Related factors of hypoparathyroidism after thyroid cancer surgery
10.3760/cma.j.cn.115807-20230128-00023
- VernacularTitle:甲状腺癌术后甲状旁腺功能减退相关因素分析
- Author:
Ruiwen WEI
1
;
Zhaohui WANG
;
Yibo CHEN
;
Xiaojing LI
Author Information
1. 成都市第七人民医院耳鼻咽喉科,成都 610213
- Keywords:
Thyroid cancer;
Total thyroidectomy;
Hypoparathyroidism
- From:
Chinese Journal of Endocrine Surgery
2023;17(4):435-439
- CountryChina
- Language:Chinese
-
Abstract:
Objective:To analyze the risk factors of hypoparathyroidism after thyroid cancer surgery.Methods:The clinical data of 430 patients who underwent total thyroidectomy and central lymph node dissection due to thyroid cancer from Jan. 2021 to Dec. 2021 in the First Ward of Head and Neck Surgery of Sichuan Cancer Hospital were collected.

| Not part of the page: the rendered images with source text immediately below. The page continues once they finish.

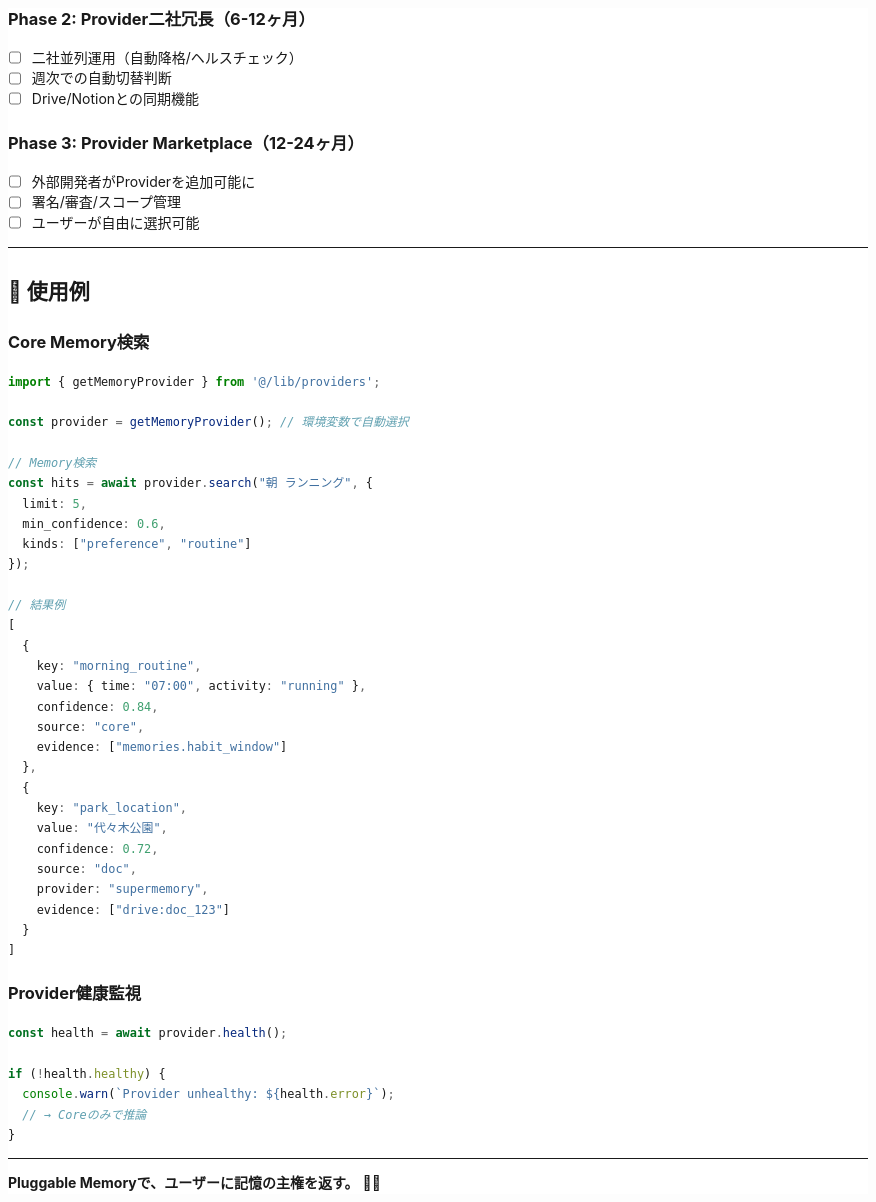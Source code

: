 ### Phase 2: Provider二社冗長（6-12ヶ月）
- [ ] 二社並列運用（自動降格/ヘルスチェック）
- [ ] 週次での自動切替判断
- [ ] Drive/Notionとの同期機能

### Phase 3: Provider Marketplace（12-24ヶ月）
- [ ] 外部開発者がProviderを追加可能に
- [ ] 署名/審査/スコープ管理
- [ ] ユーザーが自由に選択可能

---

## 📝 使用例

### Core Memory検索

```typescript
import { getMemoryProvider } from '@/lib/providers';

const provider = getMemoryProvider(); // 環境変数で自動選択

// Memory検索
const hits = await provider.search("朝 ランニング", {
  limit: 5,
  min_confidence: 0.6,
  kinds: ["preference", "routine"]
});

// 結果例
[
  {
    key: "morning_routine",
    value: { time: "07:00", activity: "running" },
    confidence: 0.84,
    source: "core",
    evidence: ["memories.habit_window"]
  },
  {
    key: "park_location",
    value: "代々木公園",
    confidence: 0.72,
    source: "doc",
    provider: "supermemory",
    evidence: ["drive:doc_123"]
  }
]
```

### Provider健康監視

```typescript
const health = await provider.health();

if (!health.healthy) {
  console.warn(`Provider unhealthy: ${health.error}`);
  // → Coreのみで推論
}
```

---

**Pluggable Memoryで、ユーザーに記憶の主権を返す。** 🧠✨

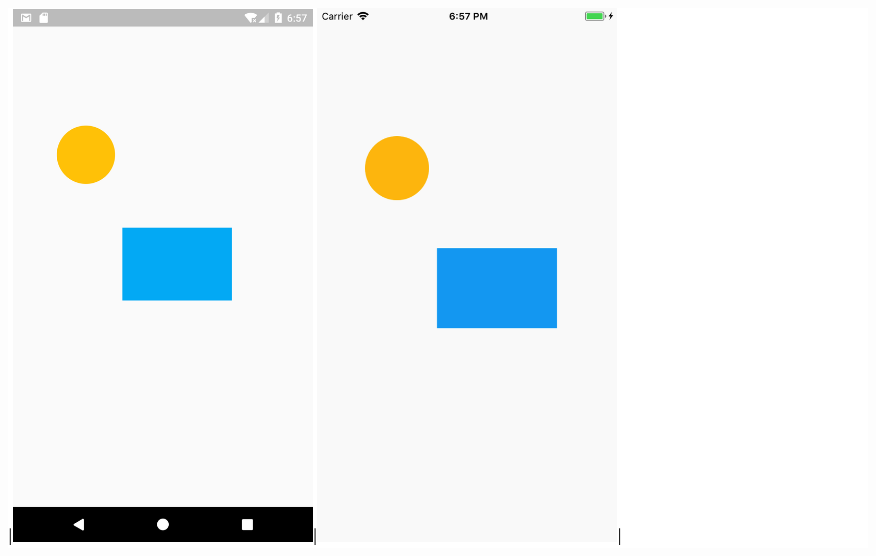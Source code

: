 |<img src="./canvas/fluttercanvas/screenshots/android.png" width="300">|<img src="./canvas/fluttercanvas/screenshots/iOS.png" width="300">|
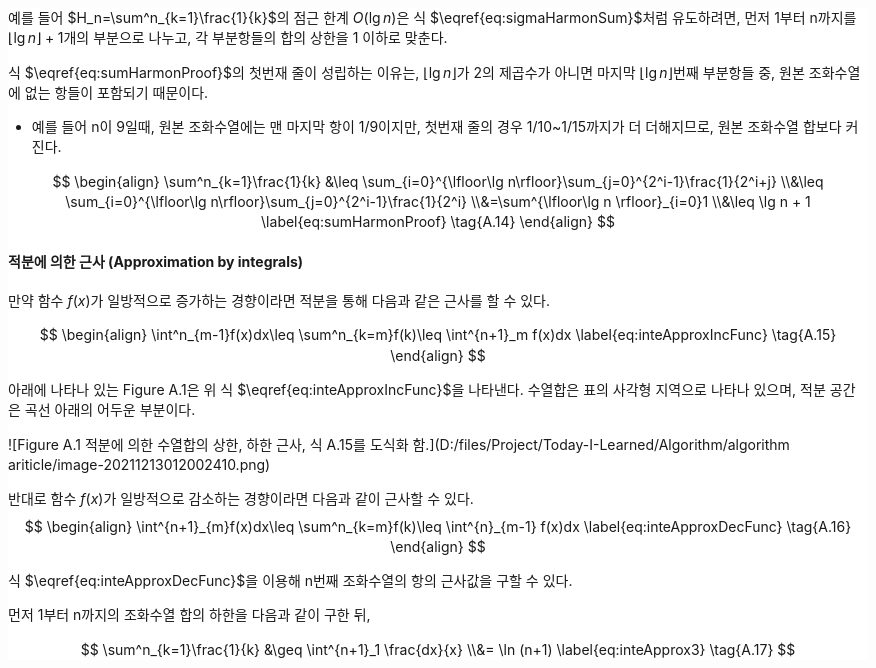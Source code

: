 예를 들어 $H_n=\sum^n_{k=1}\frac{1}{k}$의 점근 한계 $O(\lg n)$은 식 $\eqref{eq:sigmaHarmonSum}$처럼 유도하려면, 먼저 1부터 n까지를 $\lfloor \lg n\rfloor + 1$개의 부분으로 나누고, 각 부분항들의 합의 상한을 1 이하로  맞춘다.

식 $\eqref{eq:sumHarmonProof}$의 첫번재 줄이 성립하는 이유는, $\lfloor\lg n \rfloor$가 2의 제곱수가 아니면 마지막 $\lfloor\lg n \rfloor$번째 부분항들 중, 원본 조화수열에 없는 항들이 포함되기 때문이다.

- 예를 들어 n이 9일때, 원본 조화수열에는 맨 마지막 항이 1/9이지만, 첫번재 줄의 경우 1/10~1/15까지가 더 더해지므로, 원본 조화수열 합보다 커진다.


$$
\begin{align}
\sum^n_{k=1}\frac{1}{k} &\leq \sum_{i=0}^{\lfloor\lg n\rfloor}\sum_{j=0}^{2^i-1}\frac{1}{2^i+j}
\\&\leq \sum_{i=0}^{\lfloor\lg n\rfloor}\sum_{j=0}^{2^i-1}\frac{1}{2^i}
\\&=\sum^{\lfloor\lg n \rfloor}_{i=0}1
\\&\leq \lg n + 1
\label{eq:sumHarmonProof}
\tag{A.14}
\end{align}
$$

#### 적분에 의한 근사 (Approximation by integrals)

만약 함수 $f(x)$가 일방적으로 증가하는 경향이라면 적분을 통해 다음과 같은 근사를 할 수 있다. 

$$
\begin{align}
\int^n_{m-1}f(x)dx\leq \sum^n_{k=m}f(k)\leq \int^{n+1}_m f(x)dx
\label{eq:inteApproxIncFunc}
\tag{A.15}
\end{align}
$$

아래에 나타나 있는 Figure A.1은 위 식 $\eqref{eq:inteApproxIncFunc}$을 나타낸다. 수열합은 표의 사각형 지역으로 나타나 있으며, 적분 공간은 곡선 아래의 어두운 부분이다. 

![Figure A.1 적분에 의한 수열합의 상한, 하한 근사, 식 A.15를 도식화 함.](D:/files/Project/Today-I-Learned/Algorithm/algorithm ariticle/image-20211213012002410.png)

반대로 함수 $f(x)$가 일방적으로 감소하는 경향이라면 다음과 같이 근사할 수 있다.
$$
\begin{align}
\int^{n+1}_{m}f(x)dx\leq \sum^n_{k=m}f(k)\leq \int^{n}_{m-1} f(x)dx
\label{eq:inteApproxDecFunc}
\tag{A.16}
\end{align}
$$

식 $\eqref{eq:inteApproxDecFunc}$을 이용해 n번째 조화수열의 항의 근사값을 구할 수 있다.

먼저 1부터 n까지의 조화수열 합의 하한을 다음과 같이 구한 뒤,

$$
\sum^n_{k=1}\frac{1}{k} &\geq \int^{n+1}_1 \frac{dx}{x}
\\&= \ln (n+1)
\label{eq:inteApprox3}
\tag{A.17}
$$
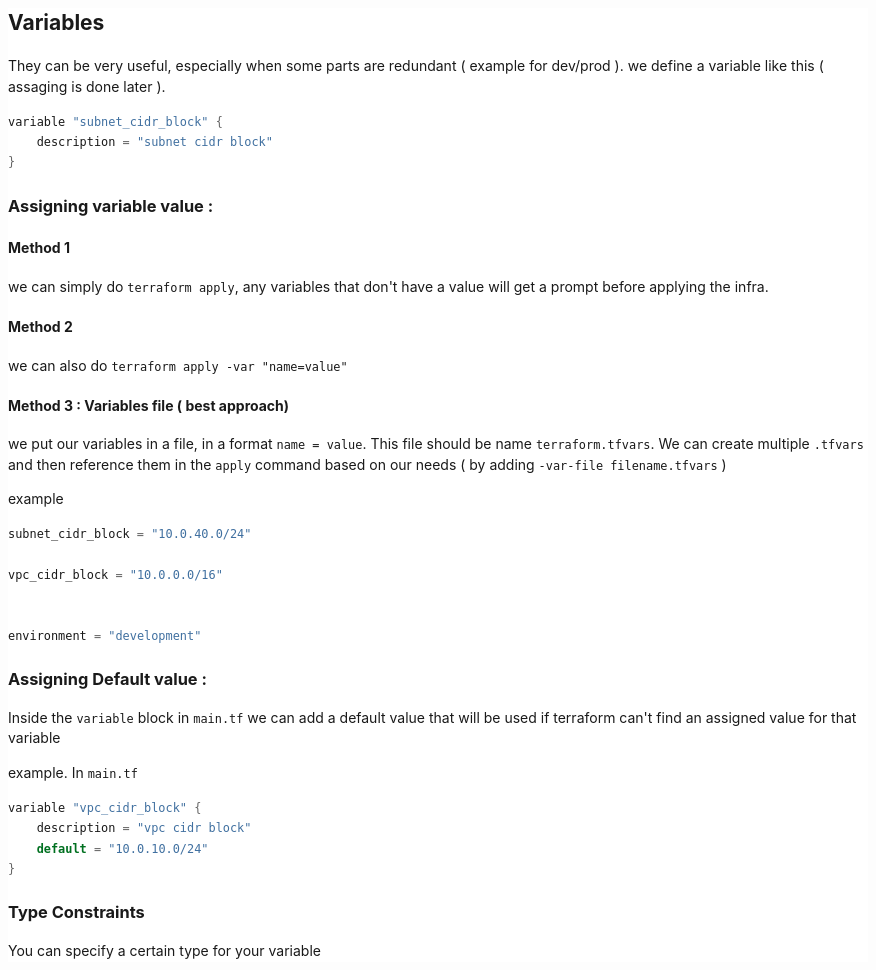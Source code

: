 ## Variables

They can be very useful, especially when some parts are redundant ( example for dev/prod ). we define a variable like this ( assaging is done later ).

```groovy
variable "subnet_cidr_block" {
	description = "subnet cidr block"
}
```

### Assigning variable value : 

#### Method 1

we can simply do `terraform apply`, any variables that don't have a value will get a prompt before applying the infra.

#### Method 2

we can also do `terraform apply -var "name=value"`

#### Method 3 : Variables file ( best approach)

we put our variables in a file, in a format `name = value`. This file should be name `terraform.tfvars`. We can create multiple `.tfvars` and then reference them in the `apply` command based on our needs ( by adding `-var-file filename.tfvars` )


example 
```groovy
subnet_cidr_block = "10.0.40.0/24"

vpc_cidr_block = "10.0.0.0/16"

  
environment = "development"
```

### Assigning Default value : 

Inside the `variable` block in `main.tf` we can add a default value that will be used if terraform can't find an assigned value for that variable

example. In `main.tf`

```groovy
variable "vpc_cidr_block" {
	description = "vpc cidr block"
	default = "10.0.10.0/24"
}
```

### Type Constraints 

You can specify a certain type for your variable
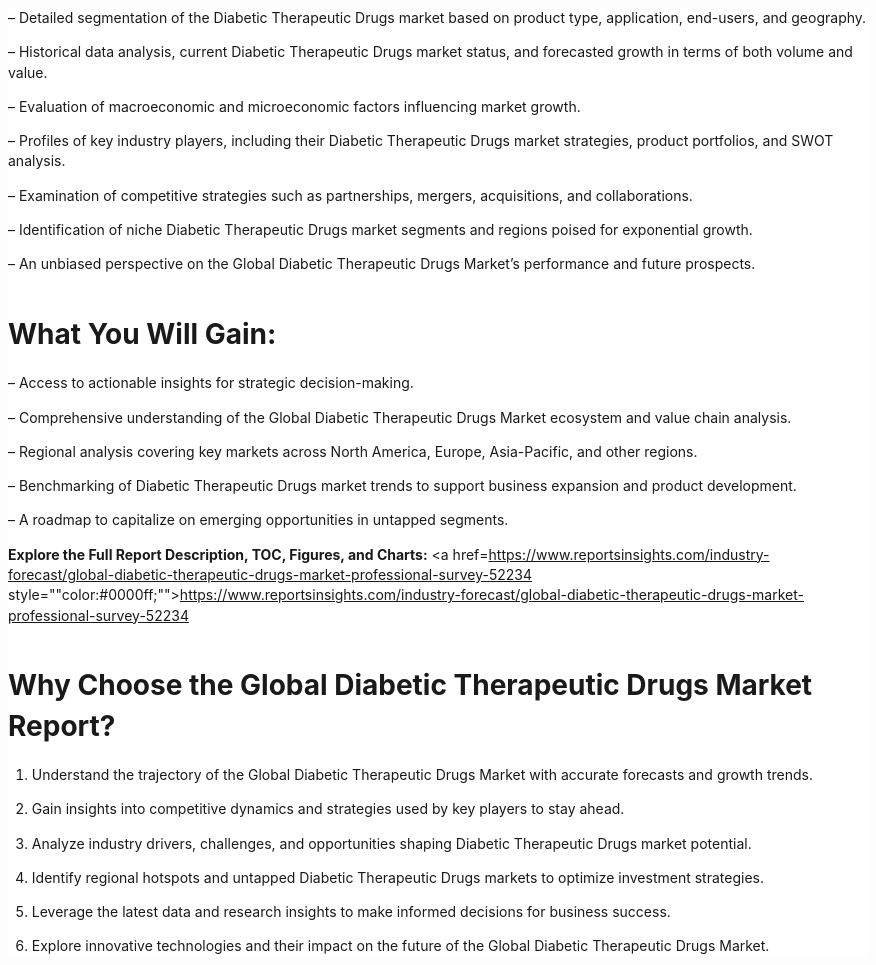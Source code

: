 – Detailed segmentation of the Diabetic Therapeutic Drugs market based on product type, application, end-users, and geography.

– Historical data analysis, current Diabetic Therapeutic Drugs market status, and forecasted growth in terms of both volume and value.

– Evaluation of macroeconomic and microeconomic factors influencing market growth.

– Profiles of key industry players, including their Diabetic Therapeutic Drugs market strategies, product portfolios, and SWOT analysis.

– Examination of competitive strategies such as partnerships, mergers, acquisitions, and collaborations.

– Identification of niche Diabetic Therapeutic Drugs market segments and regions poised for exponential growth.

– An unbiased perspective on the Global Diabetic Therapeutic Drugs Market’s performance and future prospects.

# <strong>What You Will Gain:</strong>

– Access to actionable insights for strategic decision-making.

– Comprehensive understanding of the Global Diabetic Therapeutic Drugs Market ecosystem and value chain analysis.

– Regional analysis covering key markets across North America, Europe, Asia-Pacific, and other regions.

– Benchmarking of Diabetic Therapeutic Drugs market trends to support business expansion and product development.

– A roadmap to capitalize on emerging opportunities in untapped segments.

<strong>Explore the Full Report Description, TOC, Figures, and Charts:</strong>
<a href=https://www.reportsinsights.com/industry-forecast/global-diabetic-therapeutic-drugs-market-professional-survey-52234 style=""color:#0000ff;"">https://www.reportsinsights.com/industry-forecast/global-diabetic-therapeutic-drugs-market-professional-survey-52234</a>

# <strong>Why Choose the Global Diabetic Therapeutic Drugs Market Report?</strong>

1. Understand the trajectory of the Global Diabetic Therapeutic Drugs Market with accurate forecasts and growth trends.

2. Gain insights into competitive dynamics and strategies used by key players to stay ahead.

3. Analyze industry drivers, challenges, and opportunities shaping Diabetic Therapeutic Drugs market potential.

4. Identify regional hotspots and untapped Diabetic Therapeutic Drugs markets to optimize investment strategies.

5. Leverage the latest data and research insights to make informed decisions for business success.

6. Explore innovative technologies and their impact on the future of the Global Diabetic Therapeutic Drugs Market.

They were divided into two groups according to their parathyroid hormone levels at day 1 and 6 months after surgery: temporary hypoparathyroidism group ( n = 174) and permanent hypoparathyroidism group ( n = 11). and patients with normal parathyroid function were selected as control group (256 cases on postoperative day 1 and 419 cases on postoperative month 6). Gender, age, body mass index, tumor diameter, invasion, central lymph node dissection, parathyroid transplantation, Hashimoto’s thyroiditis, and lymph node dissection in lateral neck region were monitored. The suspicious risk factors of hypoparathyroidism were evaluated by χ2 test and multivariate logistic regression analysis. Results:Univariate analysis showed that women (86.21% vs 77.34%, χ2 = 5.73, P = 0.022) and parathyroid autotransplantation (44.83% vs 28.91%, χ2 = 11.49, P = 0.001) were associated with postoperative transient hypoparathyroidism. The posterior capsule of tumor invasion (81.82% vs 45.11%, χ2 = 5.81, P = 0.016) was associated with postoperative hypoparathyroidism.Multivariate analysis showed that the independent risk factors of transient hypoparathyroidism were female ( P=0.028, OR=1.870), the largest diameter of tumor ( P=0.043, OR=1.595), extravasation of tumor ( P=0.018, OR=1.587), and parathyroid transplantation ( P=0.001, OR=1.966). The independent risk factor of permanent parathyroidism was the posterior capsule of tumor invasion ( P=0.046, OR=4.658) . Conclusions:Female, the largest tumor diameter, tumor invasion and parathyroid transplantation are independent risk factors for transient hypoparathyroidism after total thyroidectomy. The posterior capsule of tumor invasion is an independent risk factor for permanent hypoparathyroidism after total thyroidectomy.